知覚された葛藤は、代替案の主観的不確実性、代替案の主観的比較不能性、代替案の主観的受容不能性の関数である。葛藤が知覚されると、葛藤減少動機づけが生じると仮定する。葛藤がシステム内不均衡の表れというこの仮定は、現象を扱う際いつも暗黙に仮定されている。葛藤への反応は、その源泉次第である。葛藤減少動機づけが存在し、葛藤の源泉が不確実であれば、個人はまず想起代替案の結果の明確化探索を増やすだろう。それに失敗した場合は、新代替案探索を増やすだろう。つまり、新代替案探索の前に、少数の代替案を徹底的に評価する傾向がある。また葛藤を減らす動機づけが存在し、葛藤の源泉が受容不能ならば、個人は新しい代替案を探索するだろう。葛藤を減らす動機づけの強さ(したがって探索率) は、無難な代替案の利用可能性と時間圧力に依存する。さらに、葛藤の源泉が比較不能でかつ受容不能ではないならば、決定時間は短いだろう。このような条件下では、選択は注意と代替案提示順序で決まるだろう。個人が代替案間の限界差異を評価していても、数個の満足な代替案の中から選択するときには、その選択は無差別曲線よりも注意のきっかけと提示順序で決まると考えられる。

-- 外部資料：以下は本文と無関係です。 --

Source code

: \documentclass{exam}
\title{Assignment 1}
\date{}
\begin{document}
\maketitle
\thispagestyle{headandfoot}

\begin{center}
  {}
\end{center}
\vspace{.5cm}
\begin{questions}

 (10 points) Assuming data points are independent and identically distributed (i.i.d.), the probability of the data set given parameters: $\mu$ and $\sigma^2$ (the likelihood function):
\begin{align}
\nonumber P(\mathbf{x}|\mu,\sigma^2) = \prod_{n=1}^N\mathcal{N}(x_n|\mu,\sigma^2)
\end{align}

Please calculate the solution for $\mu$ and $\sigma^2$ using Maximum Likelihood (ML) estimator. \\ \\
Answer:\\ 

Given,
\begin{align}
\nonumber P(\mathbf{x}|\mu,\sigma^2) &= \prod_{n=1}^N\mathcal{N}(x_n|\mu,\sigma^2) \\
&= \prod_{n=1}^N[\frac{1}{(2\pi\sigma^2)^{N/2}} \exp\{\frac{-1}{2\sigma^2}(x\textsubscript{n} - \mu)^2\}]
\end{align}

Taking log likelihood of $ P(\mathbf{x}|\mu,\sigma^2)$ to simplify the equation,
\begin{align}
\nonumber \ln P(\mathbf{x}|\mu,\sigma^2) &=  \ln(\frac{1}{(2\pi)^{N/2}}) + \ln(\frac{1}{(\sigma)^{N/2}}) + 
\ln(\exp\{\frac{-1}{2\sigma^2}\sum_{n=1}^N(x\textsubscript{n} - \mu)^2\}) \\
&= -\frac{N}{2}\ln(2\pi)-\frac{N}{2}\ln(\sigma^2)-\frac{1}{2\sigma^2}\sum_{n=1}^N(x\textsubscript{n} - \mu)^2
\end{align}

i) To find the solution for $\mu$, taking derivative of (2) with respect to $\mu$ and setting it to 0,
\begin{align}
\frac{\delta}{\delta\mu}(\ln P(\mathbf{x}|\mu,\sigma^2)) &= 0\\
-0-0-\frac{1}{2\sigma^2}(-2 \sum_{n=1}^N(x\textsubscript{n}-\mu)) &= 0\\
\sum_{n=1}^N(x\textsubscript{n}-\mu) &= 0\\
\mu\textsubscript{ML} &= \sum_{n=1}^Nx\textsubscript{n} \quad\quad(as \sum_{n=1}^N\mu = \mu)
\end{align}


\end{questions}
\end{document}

組織内では、各メンバーは、組織が利用できる(または見かけ上利用できる)代替案を評価できる。メンバー個人の状態と組織内決定ルールで状況を特徴づけられる。組織内意思決定の難しさは、少なくとも一部、規定した決定手続の関数である。その集団が、独裁制、多数決制、全員一致制のどれで運営されるかで違いが出る。しかしここでは、少なくとも暗黙には、集団が全員一致制で動くと仮定する。これは、一般に全員が同意できる決定に達することが重要だとその集団が思っているという意味である。
ここで定義したような葛藤・対立は、組織内でどのように発生するのか。組織内葛藤・対立を大きく2種類に区別する。第一は、最初に主にメンバー個人内で発生する決定問題である。この場合、自分自身の目的と知覚に照らして受容可能な代替案を、メンバーのだれも(もしくはごくわずかの者しか)知らない、というのが組織の問題である。第二は、個人の決定問題ではなく、組織内で個人選択間に違いがあることから発生する組織内対立である。この場合は参加者個人に葛藤はなく、組織が全体として対立状況にある。ありうる種類はこれらだけではないが、この節では組織内での個人的葛藤について考察する。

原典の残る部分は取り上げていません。